The pallet remains the workhorse of the warehouse, so maximising its life will obviously save costs in terms of repair or replacement. The savings possible from increased pallet longevity, however, are much greater than this, due to the costs that damaged pallets inflict on the supply chain in terms of disruption, load damage and human injury.
Look after your pallets and they will look after you
A damaged pallet is nothing short of a liability in the modern distribution centre. Of course, plastic pallets and metal pallets are more difficult – though not impossible – to damage, so we are really talking about wooden pallets in this respect. Given that wooden pallets account for some 90% of those in circulation, increasing their longevity has a huge impact on costs in the supply chain by simply reducing the number of units companies need to purchase, rent or repair. However, there are many further reasons why it pays to protect your pallets. Firstly, as pallet damage often leads to product damage, protecting pallets means safeguarding goods, which may be extremely valuable. Secondly, employees can injure themselves on broken pallets or protruding nails, so pallet protection improves safety. Thirdly, there is a lower risk of contamination if pallets are in good shape, as damaged pallets can lead to stray chips, splinters or sawdust. Lastly, sound pallets reduce the risk of damage to machinery and equipment; in particular, automated warehouse systems are susceptible to jams resulting in costly downtime if pallets are not regular and sound.
"Things done well and with a care, exempt themselves from fear." William Shakespeare
How to avoid damage to a wooden pallet
The life of a wooden pallet depends greatly on its quality – how it was constructed and the standard of timber used. In other words, you get what you pay for. There are, however, a number of steps you can take to increase the longevity of your wooden pallets, whatever their initial quality.
The first point to note is that moisture is the enemy of the wooden pallet. Avoid damp environments and store pallets inside whenever possible. As well as degrading the timer over time, moisture can lead to mould growth. Take particular care when loading trailers to ensure there is no pooled water inside that the pallets will sit in for their onward journey.
The most significant impact on pallet life, however, comes from forklift damage. The answer here is to invest in driver training on how to handle pallets correctly. Drivers should take particular care on pallet entry to avoid hitting the pallet blocks with the forks. They should also slow down on entry to avoid slamming into the pallet. The forks should be as level as possible when entering the pallet, so that they don't puncture it, and operators must avoid 'short-forking' by ensuring that forks are inserted far enough that the pallet is fully on the forks. Once the load is on the forks, it should be tilted back slightly at an angle so that the pallet rests on the forklift mast. Pallet loads should never be pushed across the floor or rotated using the fork tines. When stacking pallets, this should be done neatly to minimise the risk of the stack toppling over or being caught by a passing forklift.
It may seem obvious, but you should take care to choose the right type of pallet for your application. Pallet suppliers are best placed to give advice in this respect. You should also try to purchase the best quality pallets you can afford, as this will pay dividends in the long run.

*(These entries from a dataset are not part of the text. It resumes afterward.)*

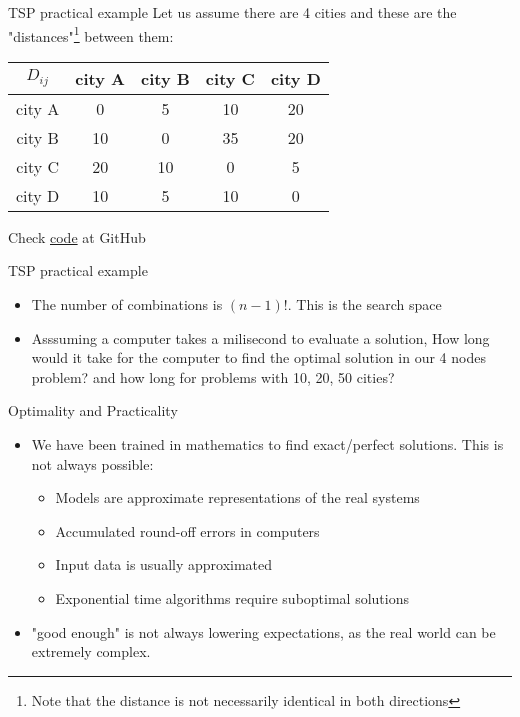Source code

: \documentclass[c]{beamer}
\begin{document}
\begin{frame}{TSP practical example}
  Let us assume there are 4 cities and these are the "distances"\footnote{Note that the distance is not necessarily identical in both directions} between them:
  \begin{center}
  \begin{tabular}{c|cccc}
    $D_{ij}$ & city A & city B & city C & city D \\\hline
    city A & 0 & 5 & 10 & 20  \\
    city B & 10 & 0 & 35 & 20  \\
    city C & 20 & 10 & 0 & 5 \\
    city D & 10 & 5 & 10 & 0
  \end{tabular}
  \end{center}
  Check \href{https://github.com/JordiVillaFreixa/ORcourse/blob/main/code/TSPnaive.ipynb}{code} at GitHub 
\end{frame}

\begin{frame}{TSP practical example}
  \begin{itemize}
    \item The number of combinations is $(n-1)!$. This is the search space
    \item Asssuming a computer takes a milisecond to evaluate a solution, How long would it take for the computer to find the optimal solution in our 4 nodes problem? and how long for problems with 10, 20, 50 cities?
  \end{itemize}
\end{frame}

\begin{frame}{Optimality and Practicality}
  \begin{itemize}
    \item We have been trained in mathematics to find exact/perfect solutions. This is not always possible:
    \begin{itemize}
      \item Models are approximate representations of the real systems
      \item Accumulated round-off errors in computers
      \item Input data is usually approximated
      \item Exponential time algorithms require suboptimal solutions
    \end{itemize}
    \item "good enough" is not always lowering expectations, as the real world can be extremely complex.
  \end{itemize}
\end{frame}
\end{document}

In addition, there are a number of products on the market that are specifically designed to protect pallets – such as plastic shields that screw onto the ends of a wooden pallet and forklift attachments that act as energy-absorbing bumpers.
If a wooden pallet becomes damaged, it can be refurbished to make it as good as new. Remanufactured pallets are significantly less expensive than new ones to buy. Once a pallet does come to the end of its useful life, however, it can be recycled into wood chips.